In the Beginning
When asked what inspired me to start uConnect, I usually tell a story about an underutilized career center. While I was an undergrad at UMass Amherst, I frequently visited the career center. So after graduation, when tasked with hiring junior analysts for the private equity firm where I was working, my first instinct was to call the Director of Career Services at my alma mater to coordinate an info session.
Eager to meet enthusiastic, hungry UMass students, I got in my car and drove two hours out to Western Mass sure I would return to my employer with a list of candidates aching to join our team. When I arrived on campus I was greeted by less than a dozen students out of the 20,000 on campus. After the event, I asked the Director why attendance was so low. She explained to me how hard it is for her office to reach students - very simply, she said "they communicate differently than they used to. Today, Students, are glued to their mobile phones, sending disappearning picture messages to one another, cruising the web, and not paying attention." It had become too difficult to keep up with the advances in technology and communication mediums required to secure and retain their focus.
Soon after I had a passion project. I proposed to assist the career center at my alma mater in improving their web presence and marketing strategy so that they could more effectively promote their services to students. It wasn’t long before I realized that student engagement with the career center is a big problem for a lot of schools. In fact, McKinsey and Co. recently found that 60% of the 2013 graduates they surveyed never stepped foot inside their career center while in college. Perhaps this is one of the reasons many students are having serious trouble transitioning into steady and suitable employment after graduation.
It became clear to me that this disconnect was causing students to overlook some of the most amazing on-campus resources. I decided to launch uConnect to help schools raise awareness and ultimately increase the impact of career services on campus culture.
LearnLaunch & Babson
Some two plus years into building the business, I was a part of the LearnLaunch Accelerator and spending lots of time speaking with students, employers, and career service professionals. I heard a lot of stories that motivated me to push our organizational mission forward and, one example in particular hit close to home. Some Babson College students visited our co-working space to learn more about start-ups and the growing education technology industry. At the event, they listened to first-hand accounts from young entrepreneurs, like the group that started Testive, and poked around our quirky office space.

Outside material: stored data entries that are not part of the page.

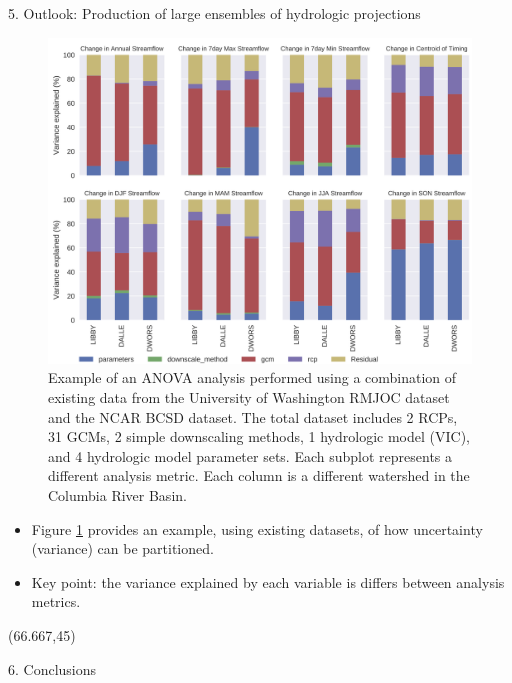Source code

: \documentclass{beamer}
\begin{document}
\begin{frame}{}
\begin{columns}
\begin{column}{.3333\paperwidth}
\begin{textblock}{\textwidth \TPHorizModule}
\begin{block}{5. Outlook: Production of large ensembles of hydrologic projections}
     \begin{figure}
      \center\includegraphics[width=0.75\linewidth]{figures/anova.png}
      \caption{Example of an ANOVA analysis performed using a combination of existing data from the University of Washington RMJOC dataset and the NCAR BCSD dataset. The total dataset includes 2 RCPs, 31 GCMs, 2 simple downscaling methods, 1 hydrologic model (VIC), and 4 hydrologic model parameter sets. Each subplot represents a different analysis metric. Each column is a different watershed in the Columbia River Basin.
       \label{fig:anova}}
     \end{figure}

     \begin{itemize}
      \justifying
      \item Figure \ref{fig:anova} provides an example, using existing datasets, of how uncertainty (variance) can be partitioned.
      \item Key point: the variance explained by each variable is differs between analysis metrics.
     \end{itemize}

    \end{block}
   \end{textblock}

   \begin{textblock}{\textwidth \TPHorizModule}(66.667,45)


    \begin{block}{6. Conclusions}


\end{block}
\end{textblock}
\end{column}
\end{columns}
\end{frame}
\end{document}
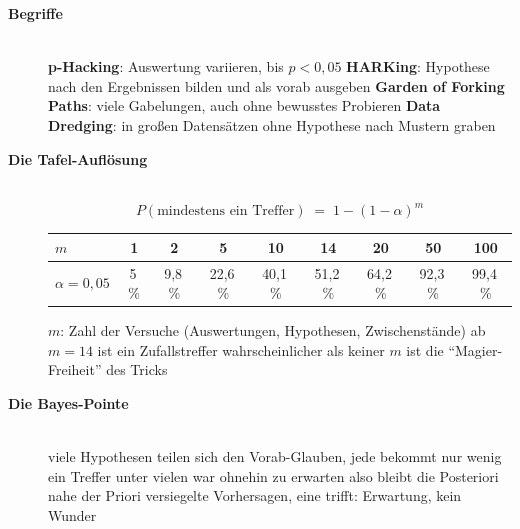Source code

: \begin{description}
\item[{\rot\bf Begriffe}]~\\[-\lblskip]
\bi
  \ite \textbf{p-Hacking}: Auswertung variieren, bis $p<0{,}05$
    \parencite{simmons2011falsepositive}
  \ite \textbf{HARKing}: Hypothese nach den Ergebnissen bilden und als
    vorab ausgeben \parencite{kerr1998harking}
  \ite \textbf{Garden of Forking Paths}: viele Gabelungen, auch ohne
    bewusstes Probieren \parencite{gelmanloken2014forking}
  \ite \textbf{Data Dredging}: in großen Datensätzen ohne Hypothese nach
    Mustern graben
\ei
\os{\newpage}

\item[{\rot\bf Die Tafel-Auflösung}]~\\[-\lblskip]
\[
P(\text{mindestens ein Treffer}) \;=\; 1-(1-\alpha)^m
\]
\begin{center}
\small
\begin{tabular}{@{}lcccccccc@{}}
\toprule
$m$ & 1 & 2 & 5 & 10 & 14 & 20 & 50 & 100 \\
\midrule
$\alpha=0{,}05$ & 5\,\% & 9,8\,\% & 22,6\,\% & 40,1\,\% & 51,2\,\% & 64,2\,\% & 92,3\,\% & 99,4\,\% \\
\bottomrule
\end{tabular}
\end{center}
\bi
  \ite $m$: Zahl der Versuche (Auswertungen, Hypothesen,
    Zwischenstände)
  \ite ab $m=14$ ist ein Zufallstreffer wahrscheinlicher als keiner
  \ite $m$ ist die \enquote{Magier-Freiheit} des Tricks
\ei
{}
\os{\newpage}

\item[{\rot\bf Die Bayes-Pointe}]~\\[-\lblskip]
\bi
  \ite viele Hypothesen teilen sich den Vorab-Glauben, jede bekommt nur
    wenig
  \ite ein Treffer unter vielen war ohnehin zu erwarten
  \ite also bleibt die Posteriori nahe der Priori
   versiegelte Vorhersagen, eine trifft: Erwartung, kein Wunder
\ei
{}
\os{\newpage}


\end{description}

The event was a hit. There were about 15 smart, ambitious students in the room that asked astute questions and seemed genuinely inspired. The career center at Babson both sponsored the event and set up the visit. On the way out of the event, I was chatting with Brenda Kostyk, from the Babson CCD, who had done much of the legwork for the event, organizing it and promoting the opportunity to students. During the conversation she said, “there should have been a hundred students here today.”

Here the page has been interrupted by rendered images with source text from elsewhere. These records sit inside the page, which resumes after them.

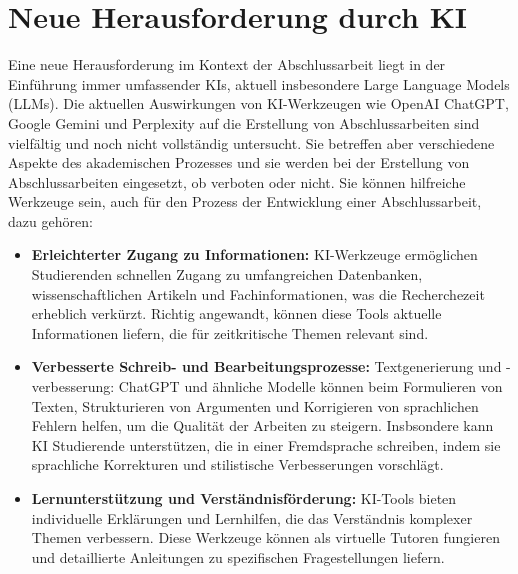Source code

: \documentclass[conference]{IEEEtran}
\begin{document}
\section{Neue Herausforderung durch KI}

Eine neue Herausforderung im Kontext der Abschlussarbeit liegt in der Einführung immer umfassender KIs, aktuell insbesondere Large Language Models (LLMs). Die aktuellen Auswirkungen von KI-Werkzeugen wie OpenAI ChatGPT, Google Gemini und Perplexity auf die Erstellung von Abschlussarbeiten sind vielfältig und  noch nicht vollständig untersucht. Sie betreffen aber verschiedene Aspekte des akademischen Prozesses und sie werden bei der Erstellung von Abschlussarbeiten eingesetzt, ob verboten oder nicht. Sie können hilfreiche Werkzeuge sein, auch für den Prozess der Entwicklung einer Abschlussarbeit, dazu gehören:

\begin{itemize}[leftmargin=*]
    \item \textbf{Erleichterter Zugang zu Informationen:}
    \newline KI-Werkzeuge ermöglichen Studierenden schnellen Zugang zu umfangreichen Datenbanken, wissenschaftlichen Artikeln und Fachinformationen, was die Recherchezeit erheblich verkürzt.
    \newline Richtig angewandt, können diese Tools  aktuelle Informationen liefern, die für zeitkritische Themen relevant sind.

    \item \textbf{Verbesserte Schreib- und Bearbeitungsprozesse:}
    \newline Textgenerierung und -verbesserung: ChatGPT und ähnliche Modelle können beim Formulieren von Texten, Strukturieren von Argumenten und Korrigieren von sprachlichen Fehlern helfen, um  die Qualität der Arbeiten zu steigern.
    \newline Insbsondere kann  KI  Studierende unterstützen, die in einer Fremdsprache schreiben, indem sie sprachliche Korrekturen und stilistische Verbesserungen vorschlägt.

    \item \textbf{Lernunterstützung und Verständnisförderung:}
    \newline KI-Tools bieten individuelle Erklärungen und Lernhilfen, die das Verständnis komplexer Themen verbessern.
    \newline Diese Werkzeuge können als virtuelle Tutoren fungieren und detaillierte Anleitungen zu spezifischen Fragestellungen liefern.
\end{itemize}
\end{document}
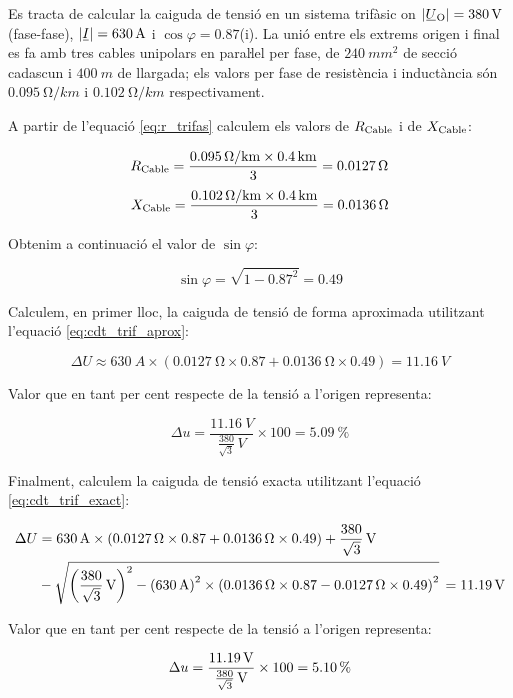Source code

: \begin{exemple}\label{ex:CaigudaDeTensio}
	\addcontentsxms{\CaigudaDeTensio}
       Es tracta de calcular la caiguda de tensió en un sistema trifàsic on $|\cmplx{U}\ped{O}| = \qty{380}{V}$ (fase-fase), $|\cmplx{I}|=\qty{630}{A}$ i $\cos \varphi = \num{0,87}$(i). La unió entre els extrems origen  i final es fa amb tres cables unipolars en paraŀlel per fase, de $\qty{240}{mm^2}$ de secció cadascun i $\qty{400}{m}$ de llargada; els valors per fase de resistència i inductància són $\qty{0,095}{\ohm/km}$ i $\qty{0,102}{\ohm/km}$ respectivament.

    A partir de l'equació \eqref{eq:r_trifas} calculem els valors de $R\ped{Cable}$ i de $X\ped{Cable}$:

    \[
       R\ped{Cable} = \frac{\qty{0,095}{\ohm/km}\times \qty{0,4}{km}}{3} = \qty{0,0127}{\ohm}
    \]
    \[
       X\ped{Cable} = \frac{\qty{0,102}{\ohm/km}\times \qty{0,4}{km}}{3} = \qty{0,0136}{\ohm}
    \]

    Obtenim a continuació el valor de $\sin \varphi$:

    \[
       \sin \varphi = \sqrt{1-\num{0,87}^2} = \num{0,49}
    \]

    Calculem, en primer lloc, la caiguda de tensió de forma aproximada utilitzant l'equació \eqref{eq:cdt_trif_aprox}:

    \[
       \Delta U \approx \qty{630}{A} \times ( \qty{0,0127}{\ohm} \times \num{0,87} + \qty{0,0136}{\ohm} \times \num{0,49} ) = \qty{11,16}{V}
    \]

    Valor que en tant per cent respecte de la tensió a l'origen representa:

    \[
        \Delta u = \frac{\qty{11,16}{V}}{\frac{380}{\sqrt{3}}\unit{\,V}} \times 100 = \qty{5,09}{\percent}
    \]

    Finalment, calculem la caiguda de tensió exacta utilitzant l'equació \eqref{eq:cdt_trif_exact}:

    \[ \begin{split}
       \Delta U &=  \qty{630}{A} \times( \qty{0,0127}{\ohm} \times \num{0,87} + \qty{0,0136}{\ohm} \times \num{0,49}) + \qty[parse-numbers = false]{\frac{380}{\sqrt{3}}}{V}  \\
        &- \sqrt{\left(\qty[parse-numbers = false]{\frac{380}{\sqrt{3}}}{V}\right)^2 - \left(\qty{630}{A}\right)^2 \times  \left( \qty{0,0136}{\ohm} \times \num{0,87} - \qty{0,0127}{\ohm} \times \num{0,49} \right)^2 } \,= \qty{11,19}{V}
    \end{split} \]

    Valor que en tant per cent respecte de la tensió a l'origen representa:

    \[
        \Delta u = \frac{\qty{11,19}{V}}{\qty[parse-numbers = false]{\frac{380}{\sqrt{3}}}{V}} \times 100 = \qty{5,10}{\percent}
    \]
\end{exemple}

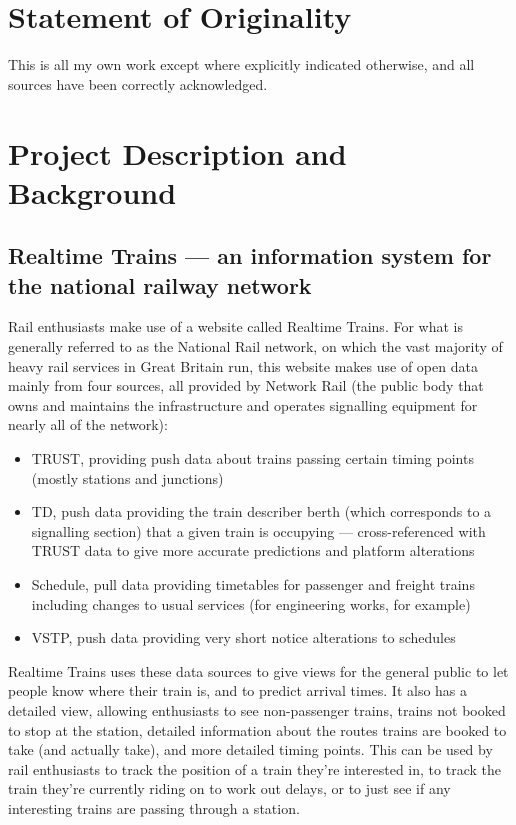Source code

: \documentclass[a4paper,12pt]{article}
\begin{document}
\tableofcontents

\pagebreak

\section*{Statement of Originality}

This is all my own work except where explicitly indicated otherwise, and all
sources have been correctly acknowledged.

\pagebreak

\section{Project Description and Background}

\subsection{Realtime Trains --- an information system for the national railway network}

Rail enthusiasts make use of a website called Realtime Trains. For what is
generally referred to as the National Rail network, on which the vast majority
of heavy rail services in Great Britain run, this website makes use of open
data mainly from four sources, all provided by Network Rail (the public body
that owns and maintains the infrastructure and operates signalling
equipment for nearly all of the network)\cite{RTTData}:

\begin{itemize}
  \item TRUST, providing push data about trains passing certain timing points
    (mostly stations and junctions)
  \item TD, push data providing the train describer berth (which corresponds to
    a signalling section) that a given train is occupying --- cross-referenced
    with TRUST data to give more accurate predictions and platform alterations
  \item Schedule, pull data providing timetables for passenger and freight
    trains including changes to usual services (for engineering works, for
    example)
  \item VSTP, push data providing very short notice alterations to schedules
\end{itemize}

Realtime Trains uses these data sources to give views for the general public to
let people know where their train is, and to predict arrival times. It also has
a detailed view, allowing enthusiasts to see non-passenger trains, trains not
booked to stop at the station, detailed information about the routes trains are
booked to take (and actually take), and more detailed timing points. This can
be used by rail enthusiasts to track the position of a train they're interested
in, to track the train they're currently riding on to work out delays, or to
just see if any interesting trains are passing through a station.
\end{document}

For those of you who don’t know, Babson is a small, prestigious, private business college with an amazing reputation for entrepreneurial studies. As an institution, they do a great job branding their school in a fresh, innovative way (check our Babson Connect and Babson San Francisco.) Nevertheless, despite a closely knit and career-oriented student body, even Babson struggles with with constant challenge of keeping students engaged in career programming.
Brenda’s comment overwhelmed me; I felt a renewed burst of purpose and inspiration. Purpose because, like Brenda, there are many great career service professionals all over U.S. campuses that work incredibly hard to help students plan and launch their careers. Too much of their work, and the potential value of said work, goes unnoticed and underutilized. I felt inspired because of the immense opportunity in front of us, as an industry, to help students immerse themselves in career exploration.
Why We Do What We Do
My conversation with Brenda reminded me of why I started uConnect and now, why our growing team, works hard every day to push positive change. In this case, if more Babson students had come to the event, maybe more would have been motivated to work in the education technology industry. Maybe some of them would have pursued their own entrepreneurial ventures. Maybe some of them would have worked with a startup to create cool in-classroom technology. For all of us at uConnect, maybe isn’t good enough.
In short, we do what we do because students need more guidance and support exploring the wide range of potential career paths. We don’t want smart students getting lost in the chaos that is the job market; we want them to chart their own career paths and we want it to be fun. We started uConnect to help career centers facilitate this experience, making it easy for them to engage students in their offerings so that graduating students are prepared to navigate whatever path they choose.